In private, the company that manufactures the only monkeypox vaccine approved by the Food and Drug Administration expressed concerns to the Biden administration about the FDA’s plans to dilute a vial’s dose into five doses and change the way the shot is administered.
“Bavarian Nordic...is dedicated to assisting Governments around the globe to control the current monkeypox outbreak and is fully supportive of dose-sparing approaches, such as delaying the second vaccination,” Chaplin wrote. “However, we do have some reservations on the [new injection] approach, due to the very limited safety data available..., the higher [rates of expected adverse reactions] compared to the JYNNEOS standard dose and route..., and the fact that there was a relatively high percentage of subjects...that failed to receive the second vaccination during a controlled clinical study.”
The letter continues, “We have been made aware of some additional analysis of the [intradermal] study data, but essentially this does not change the overall picture that the [intradermal] administration results in increased [adverse reactions] compared to [the current route of administration] and this may have a negative impact on vaccine uptake and coverage.”
For the manufacturer to present valid data concerning its product and untested protocols, Chaplin urges the administration to gather data from the rollout of the government’s new dosage and administration option.

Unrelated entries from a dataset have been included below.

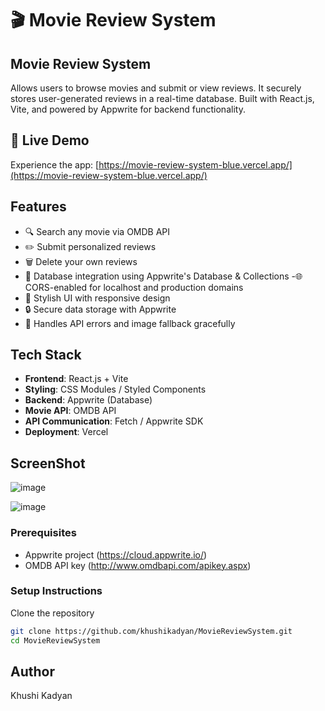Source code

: # 🎬 Movie Review System

## Movie Review System
Allows users to browse movies and submit or view reviews. It securely stores user-generated reviews in a real-time database. Built with React.js, Vite, and powered by Appwrite for backend functionality.

## 🚀 Live Demo
Experience the app: [https://movie-review-system-blue.vercel.app/](https://movie-review-system-blue.vercel.app/)
##  Features
- 🔍 Search any movie via OMDB API
- ✏️ Submit personalized reviews
- 🗑️ Delete your own reviews
- 💾 Database integration using Appwrite's Database & Collections
-🌐 CORS-enabled for localhost and production domains
- 🎨 Stylish UI with responsive design
- 🔒 Secure data storage with Appwrite
- 🚫 Handles API errors and image fallback gracefully

##  Tech Stack
- **Frontend**: React.js + Vite
- **Styling**: CSS Modules / Styled Components
- **Backend**: Appwrite (Database)
- **Movie API**: OMDB API
- **API Communication**: Fetch / Appwrite SDK
- **Deployment**: Vercel

## ScreenShot
![image](https://github.com/user-attachments/assets/dc015a9a-7f62-44fd-90fd-f5eb398b6241)

![image](https://github.com/user-attachments/assets/30599f0a-17ea-480f-bfa1-c794e8ac6763)


### Prerequisites
- Appwrite project (https://cloud.appwrite.io/)
- OMDB API key (http://www.omdbapi.com/apikey.aspx)

### Setup Instructions
Clone the repository
   ```bash
   git clone https://github.com/khushikadyan/MovieReviewSystem.git
   cd MovieReviewSystem
```
## Author
Khushi Kadyan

“It is our understanding that it is the United States Government position that there is no time to prepare or conduct such a protocol,” Chaplin writes. “Therefore, as the manufacturer of JYNNEOS, we have already begun discussions with investigators on the feasibility of how to conduct a study to provide more safety information to help govern future vaccination policies.”
Biden administration officials said they were aware of Bavarian Nordic’s concerns, but that they would not change the vaccine strategy, according to the Post.
“We’ve had conversations with them about this, and so has FDA,” Xavier Becerra, the U.S. Secretary of the Department of Health and Human Services, said. “We wouldn’t have moved forward unless we thought it was safe and effective, and if FDA hadn’t dotted its I’s and crossed its T’s.”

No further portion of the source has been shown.